Politik und Medien fordern Staatsaufrüstung

Von Dietmar Henning
12. Januar 2016


Die Bundesregierung lässt keine Zeit verstreichen. Sie benutzt die Ereignisse der Silvesternacht in Köln, um den Staatsapparat aufzurüsten und ihre Politik gegen Flüchtlinge zu verschärfen.

Der Bundesvorstand der CDU unter dem Vorsitz von Kanzlerin Angela Merkel beschloss dazu auf seiner Klausurtagung am Freitag und Samstag eine "Mainzer Erklärung", in der die CDU ihre künftigen Vorhaben ankündigt.

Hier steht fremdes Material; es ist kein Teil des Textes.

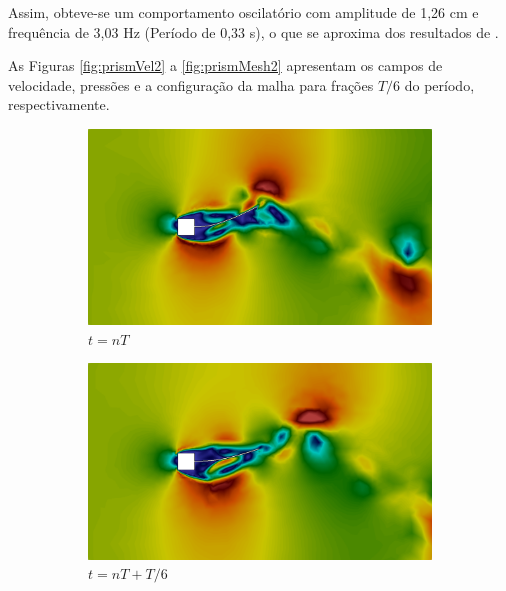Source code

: Assim, obteve-se um comportamento oscilatório com amplitude de 1,26 cm e frequência de 3,03 Hz (Período de 0,33 s), o que se aproxima dos resultados de .

As Figuras \ref{fig:prismVel2} a \ref{fig:prismMesh2} apresentam os campos de velocidade, pressões e a configuração da malha para frações $T/6$ do período, respectivamente.

\begin{figure}[h!]
    \centering
    \caption{\textit{Flutter} em painel - Campo de magnitude de velocidade obtidos no problema de \textit{Flutter} em painel.}
    \begin{subfigure}[b]{0.32\textwidth}
        \includegraphics[width=\linewidth]{Figuras/FSI-prism2/vT1.png}
        \caption{$t=nT$}
    \end{subfigure}
    \begin{subfigure}[b]{0.32\textwidth}
        \includegraphics[width=\linewidth]{Figuras/FSI-prism2/vT2.png}
        \caption{$t=nT+T/6$}
    \end{subfigure}
    \begin{subfigure}[b]{0.32\textwidth}

\end{subfigure}
\end{figure}
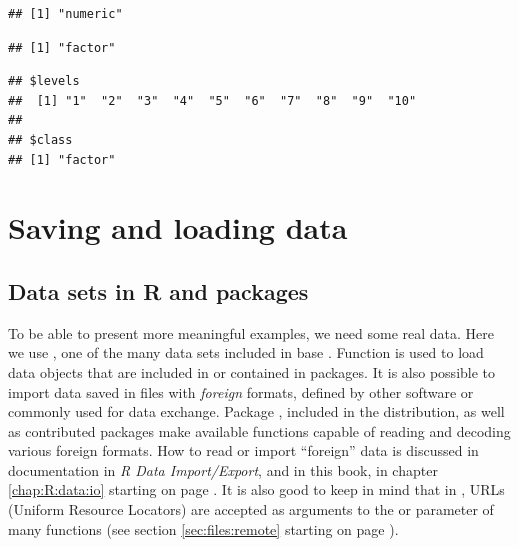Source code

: \documentclass[krantz2]{krantz}\usepackage{knitr}
\begin{document}
\begin{warningbox}
\begin{knitrout}\footnotesize
{}\color{fgcolor}\begin{kframe}
\begin{alltt}
 \hlkwb{<-} 
\end{alltt}
\begin{verbatim}
## [1] "numeric"
\end{verbatim}
\begin{alltt}
\end{alltt}
\begin{verbatim}
## [1] "factor"
\end{verbatim}
\begin{alltt}
\end{alltt}
\begin{verbatim}
## $levels
##  [1] "1"  "2"  "3"  "4"  "5"  "6"  "7"  "8"  "9"  "10"
## 
## $class
## [1] "factor"
\end{verbatim}
\end{kframe}
\end{knitrout}
\end{warningbox}




\section{Saving and loading data}

\subsection{Data sets in R and packages}
To be able to present more meaningful examples, we need some real data. Here we use , one of the many data sets included in base \Rpgrm. Function  is used to load data objects that are included in \Rlang or contained in packages. It is also possible to import data saved in files with \textit{foreign} formats, defined by other software or commonly used for data exchange. Package , included in the \Rlang distribution, as well as contributed packages make available functions capable of reading and decoding various foreign formats. How to read or import ``foreign'' data is discussed in \Rlang documentation in \emph{R Data Import/Export}, and in this book, in chapter \ref{chap:R:data:io} starting on page \pageref{chap:R:data:io}. It is also good to keep in mind that in \Rlang, URLs (Uniform Resource Locators) are accepted as arguments to the  or  parameter of many functions (see section \ref{sec:files:remote} starting on page \pageref{sec:files:remote}).
\end{document}
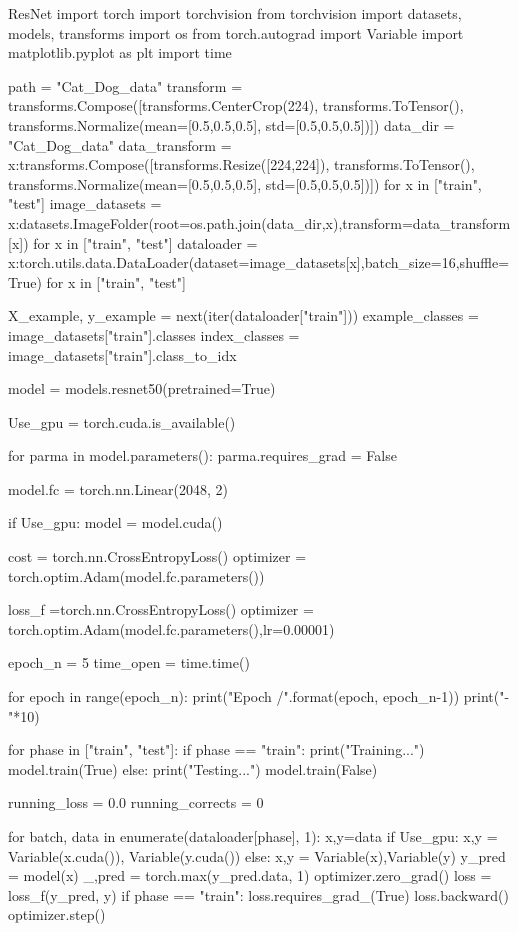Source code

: \documentclass[openbib]{article}
\begin{document}
\begin{Python}{ResNet}
import torch
import torchvision
from torchvision import datasets, models, transforms
import os
from torch.autograd import Variable
import matplotlib.pyplot as plt
import time

path = "Cat_Dog_data"
transform = transforms.Compose([transforms.CenterCrop(224),
transforms.ToTensor(),
transforms.Normalize(mean=[0.5,0.5,0.5], std=[0.5,0.5,0.5])])
data_dir = "Cat_Dog_data"
data_transform = {x:transforms.Compose([transforms.Resize([224,224]),
					transforms.ToTensor(),
					transforms.Normalize(mean=[0.5,0.5,0.5], std=[0.5,0.5,0.5])])
				for x in ["train", "test"]}
image_datasets = {x:datasets.ImageFolder(root=os.path.join(data_dir,x),transform=data_transform[x])
				for x in ["train", "test"]}
dataloader = {x:torch.utils.data.DataLoader(dataset=image_datasets[x],batch_size=16,shuffle=True)
			  for x in ["train", "test"]}

X_example, y_example = next(iter(dataloader["train"]))
example_classes = image_datasets["train"].classes
index_classes = image_datasets["train"].class_to_idx

model = models.resnet50(pretrained=True)

Use_gpu = torch.cuda.is_available()

for parma in model.parameters():
	parma.requires_grad = False

model.fc = torch.nn.Linear(2048, 2)

if Use_gpu:
	model = model.cuda()

cost = torch.nn.CrossEntropyLoss()
optimizer = torch.optim.Adam(model.fc.parameters())

loss_f =torch.nn.CrossEntropyLoss()
optimizer = torch.optim.Adam(model.fc.parameters(),lr=0.00001)

epoch_n = 5
time_open = time.time()

for epoch in range(epoch_n):
	print("Epoch {}/{}".format(epoch, epoch_n-1))
	print("-"*10)

	for phase in ["train", "test"]:
	if phase == "train":
		print("Training...")
		model.train(True)
	else:
		print("Testing...")
		model.train(False)

	running_loss = 0.0
	running_corrects = 0
	
	for batch, data in enumerate(dataloader[phase], 1):
		x,y=data
		if Use_gpu:
			x,y = Variable(x.cuda()), Variable(y.cuda())
		else:
			x,y = Variable(x),Variable(y)
		y_pred = model(x)
		_,pred = torch.max(y_pred.data, 1)
		optimizer.zero_grad()
		loss = loss_f(y_pred, y)
		if phase == "train":
			loss.requires_grad_(True)
			loss.backward()
			optimizer.step()
	

\end{Python}
\end{document}
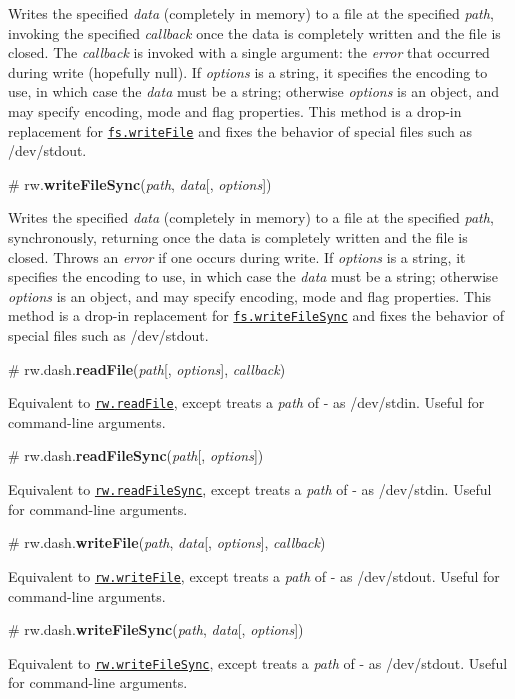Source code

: Writes the specified {\itshape data} (completely in memory) to a file at the specified {\itshape path}, invoking the specified {\itshape callback} once the data is completely written and the file is closed. The {\itshape callback} is invoked with a single argument\+: the {\itshape error} that occurred during write (hopefully null). If {\itshape options} is a string, it specifies the encoding to use, in which case the {\itshape data} must be a string; otherwise {\itshape options} is an object, and may specify encoding, mode and flag properties. This method is a drop-\/in replacement for \href{https://nodejs.org/api/fs.html#fs_fs_writefile_file_data_options_callback}{\tt fs.\+write\+File} and fixes the behavior of special files such as /dev/stdout.

\label{_writeFileSync}%
\# rw.{\bfseries write\+File\+Sync}({\itshape path}, {\itshape data}\mbox{[}, {\itshape options}\mbox{]})

Writes the specified {\itshape data} (completely in memory) to a file at the specified {\itshape path}, synchronously, returning once the data is completely written and the file is closed. Throws an {\itshape error} if one occurs during write. If {\itshape options} is a string, it specifies the encoding to use, in which case the {\itshape data} must be a string; otherwise {\itshape options} is an object, and may specify encoding, mode and flag properties. This method is a drop-\/in replacement for \href{https://nodejs.org/api/fs.html#fs_fs_writefilesync_file_data_options}{\tt fs.\+write\+File\+Sync} and fixes the behavior of special files such as /dev/stdout.

\label{_dash_readFile}%
\# rw.\+dash.{\bfseries read\+File}({\itshape path}\mbox{[}, {\itshape options}\mbox{]}, {\itshape callback})

Equivalent to \href{#readFile}{\tt rw.\+read\+File}, except treats a {\itshape path} of {\ttfamily -\/} as {\ttfamily /dev/stdin}. Useful for command-\/line arguments.

\label{_dash_readFileSync}%
\# rw.\+dash.{\bfseries read\+File\+Sync}({\itshape path}\mbox{[}, {\itshape options}\mbox{]})

Equivalent to \href{#readFileSync}{\tt rw.\+read\+File\+Sync}, except treats a {\itshape path} of {\ttfamily -\/} as {\ttfamily /dev/stdin}. Useful for command-\/line arguments.

\label{_dash_writeFile}%
\# rw.\+dash.{\bfseries write\+File}({\itshape path}, {\itshape data}\mbox{[}, {\itshape options}\mbox{]}, {\itshape callback})

Equivalent to \href{#writeFile}{\tt rw.\+write\+File}, except treats a {\itshape path} of {\ttfamily -\/} as {\ttfamily /dev/stdout}. Useful for command-\/line arguments.

\label{_dash_writeFileSync}%
\# rw.\+dash.{\bfseries write\+File\+Sync}({\itshape path}, {\itshape data}\mbox{[}, {\itshape options}\mbox{]})

Equivalent to \href{#writeFileSync}{\tt rw.\+write\+File\+Sync}, except treats a {\itshape path} of {\ttfamily -\/} as {\ttfamily /dev/stdout}. Useful for command-\/line arguments. 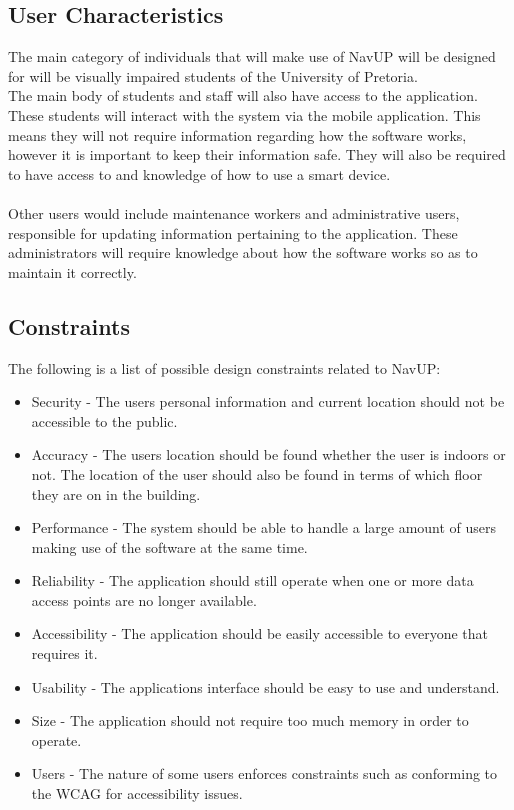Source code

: \documentclass{article}
\begin{document}
	\newpage
	\subsection{User Characteristics}
		The main category of individuals that will make use of NavUP will be designed for will be visually impaired students of the University of Pretoria.\\
		The main body of students and staff will also have access to the application.
		These students will interact with the system via the mobile application. This means they will not require information regarding how the software works, however it is important to keep their information safe. They will also be required to have access to and knowledge of how to use a smart device.\\ \\
		Other users would include maintenance workers and administrative users, responsible for updating information pertaining to the application. These administrators will require knowledge about how the software works so as to maintain it correctly.
	
	
	
	\subsection{Constraints}
		The following is a list of possible design constraints related to NavUP:
		
			\begin{itemize}
				\item Security  - The users personal information and current location should not be accessible to the public.
				\item Accuracy - The users location should be found whether the user is indoors or not. The location of the user should also be found in terms of which floor they are on in the building.
				\item Performance - The system should be able to handle a large amount of users making use of the software at the same time.
				\item Reliability - The application should still operate when one or more data access points are no longer available.
				\item Accessibility - The application should be easily accessible to everyone that requires it.
				\item Usability - The applications interface should be easy to use and understand.
				\item Size - The application should not require too much memory in order to operate.
				\item Users - The nature of some users enforces constraints such as conforming to the WCAG for accessibility issues.
			\end{itemize}
	
\end{document}
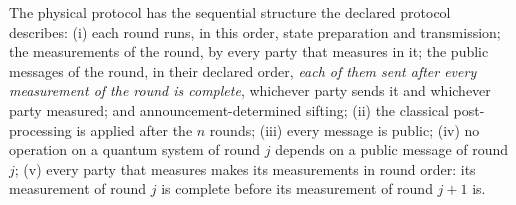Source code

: \begin{assumption}\label{ass:seq}
The physical protocol has the sequential structure the declared protocol
describes:
(i) each round runs, in this order, state preparation and transmission; the
measurements of the round, by every party that measures in it; the public
messages of the round, in their declared order, \emph{each of them sent after
every measurement of the round is complete}, whichever party sends it and
whichever party measured; and announcement-determined sifting;
(ii) the classical post-processing is applied after the $n$ rounds;
(iii) every message is public;
(iv) no operation on a quantum system of round $j$ depends on a public
message of round $j$;
(v) every party that measures makes its measurements in round order: its
measurement of round $j$ is complete before its measurement of round $j+1$
is.
\end{assumption}
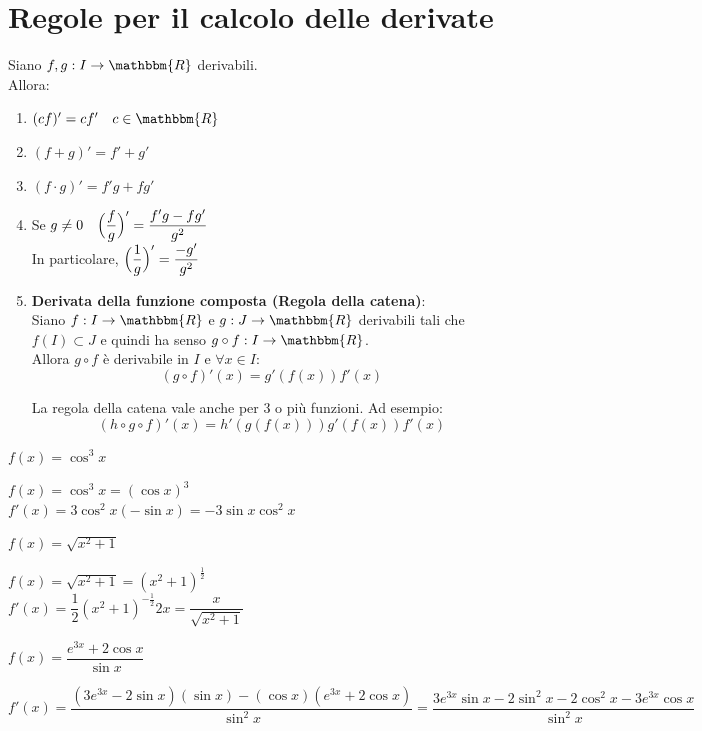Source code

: \documentclass[12pt]{report}
\newcounter{exercise}
\begin{document}
 	\section{Regole per il calcolo delle derivate}
 	Siano $f, g: I \to \mathbbm{R}$ derivabili.\\
 	Allora:
 	\begin{enumerate}[label = (\arabic*)]
 		\item $(cf)' = cf' \quad c \in \mathbbm{R}$
 		\item $(f + g)'= f'+g'$
 		\item $(f \cdot g)' = f'g + fg'$
 		\item Se $g \neq 0\quad \Bigl(\dfrac{f}{g}\Bigr)' = \dfrac{f'g - fg'}{g^2}$ \\
 		In particolare, $\Bigl(\dfrac{1}{g}\Bigr)'=  \dfrac{-g'}{g^2}$
 		\item \textbf{Derivata della funzione composta (Regola della catena)}: \\
 		Siano $f: I \to \mathbbm{R}$ e $g: J \to \mathbbm{R}$ derivabili tali che $f(I) \subset J$ e quindi ha senso $g \circ f: I \to \mathbbm{R}$. \\
 		Allora $g \circ f$ è derivabile in $I$ e $\forall x \in I$:
 		\[
 		(g \circ f)'(x) = g'(f(x))f'(x)
 		\]
 		\begin{note}{}{}
 			La regola della catena vale anche per 3 o più funzioni. Ad esempio:
 			\[
 			(h \circ g \circ f)'(x) = h'(g(f(x)))g'(f(x))f'(x)
 			\]
 		\end{note}
 	\end{enumerate}
 	\begin{assignment}{}{}
 		$f(x) = \cos^3x$
 		\begin{exercise}{}{}
 			$f(x) =\cos^3x=(\cos x)^3$ \\
 			$f'(x) = 3\cos^2x(-\sin x) = -3\sin x \cos^2x$
 		\end{exercise}
 	\end{assignment}
 	\begin{assignment}{}{}
 		$f(x) = \sqrt{x^2 + 1}$
 		\begin{exercise}{}{}
 			$f(x) =\sqrt{x^2 + 1}=(x^2 + 1)^{\frac{1}{2}}$ \\
 			$f'(x) = \dfrac{1}{2}(x^2 + 1)^{-\frac{1}{2}}2x = \dfrac{x}{\sqrt{x^2 + 1}}$
 		\end{exercise}
 	\end{assignment}
 	\begin{assignment}{}{}
 		$f(x) = \dfrac{e^{3x} + 2\cos x}{\sin x}$
 		\begin{exercise}{}{}
 			$f'(x) = \dfrac{(3e^{3x} - 2\sin x)(\sin x) - (\cos x)(e^{3x} + 2\cos x)}{\sin^2x} = \dfrac{3e^{3x}\sin x - 2\sin^2x - 2\cos^2x - 3e^{3x}\cos x}{\sin^2x}$
 		\end{exercise}
 	\end{assignment}
\end{document}

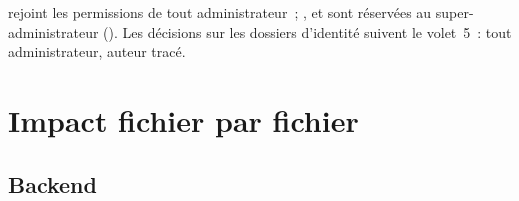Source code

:  rejoint les permissions de tout administrateur~; ,
 et  sont réservées au super-administrateur
(). Les décisions sur les dossiers d'identité suivent le
volet~5~: tout administrateur, auteur tracé.

\chapter{Impact fichier par fichier}

\section{Backend}

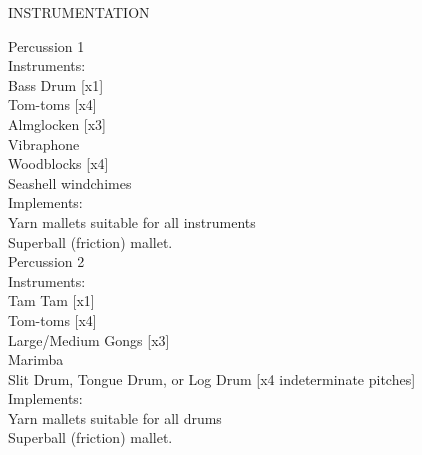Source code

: \documentclass[11pt]{article}
\begin{document}
\begin{center}
\huge INSTRUMENTATION
\end{center}

\hspace*{1cm} Percussion 1
\\
\hspace*{2cm} Instruments:
\\
\hspace*{3cm} Bass Drum [x1]
\\
\hspace*{3cm} Tom-toms [x4]
\\
\hspace*{3cm} Almglocken [x3]
\\
\hspace*{3cm} Vibraphone
\\
\hspace*{3cm} Woodblocks [x4]
\\
\hspace*{3cm} Seashell windchimes
\\
\hspace*{2cm} Implements:
\\
\hspace*{3cm} Yarn mallets suitable for all instruments
\\
\hspace*{3cm} Superball (friction) mallet.
\\
\hspace*{1cm} Percussion 2
\\
\hspace*{2cm} Instruments:
\\
\hspace*{3cm} Tam Tam [x1]
\\
\hspace*{3cm} Tom-toms [x4]
\\
\hspace*{3cm} Large/Medium Gongs [x3]
\\
\hspace*{3cm} Marimba
\\
\hspace*{3cm} Slit Drum, Tongue Drum, or Log Drum [x4 indeterminate pitches]
\\
\hspace*{2cm} Implements:
\\
\hspace*{3cm} Yarn mallets suitable for all drums
\\
\hspace*{3cm} Superball (friction) mallet.
\end{document}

Straffällige Asylberechtigte, Asylsuchende und Flüchtlinge sollen danach leichter abgeschoben werden können - "künftig bereits dann, wenn sie rechtskräftig wegen einer Straftat zu einer Freiheitsstrafe auch unter Bewährung verurteilt wurden". Bislang ist eine Ausweisung von Flüchtlingen und Asylbewerbern erst nach der rechtskräftigen Verurteilung zu einer Haftstrafe von mindestens zwei Jahren möglich.

Insgesamt will die CDU "die Hürden für die Ausweisung und Abschiebung straffälliger Ausländer absenken" sowie "insbesondere abgelehnte Asylbewerber zügig zurückführen". Gleichzeitig sollen die Außengrenzen abgeschottet und "Abschiebehindernisse klarer formuliert" werden, "um Missbrauch auszuschließen".

Zudem sollen Flüchtlinge "fair" auf andere europäische Länder verteilt und "Fluchtursachen durch Hilfen für Transit- und Herkunftsländer" bekämpft werden. So werde es gelingen, "die Zahl der Flüchtlinge spürbar zu reduzieren". Die meisten europäischen Länder lehnen eine solche Verteilung von Flüchtlingen ab. Unter "Bekämpfung von Fluchtursachen" versteht die Bundesregierung die Festsetzung von Flüchtlingen in sogenannten "Hotspots" in Griechenland oder Italien sowie die enge Zusammenarbeit mit der autoritären türkischen Regierung, damit diese die Grenzen abriegelt.

Kanzlerin Merkel versicherte am Samstag: "Mit Hochdruck und Nachdruck arbeiten wir an einer nachhaltigen Reduzierung." CDU und CSU dringen auch auf eine Verabschiedung des sogenannten Asylpakets II [1], das für eine große Gruppe von Flüchtlingen die Abschaffung des grundgesetzlich verbrieften Rechts auf Asyl bedeutet und so ebenfalls Abschiebungen erleichtert.

Gleichzeitig soll die Polizei gestärkt werden. "Zum Zwecke der Gefahrenprävention" soll sie in die Lage versetzt werden, "verdachtsunabhängige Personenkontrollen ('Schleierfahndung') durchzuführen", heißt es in der Mainzer Erklärung.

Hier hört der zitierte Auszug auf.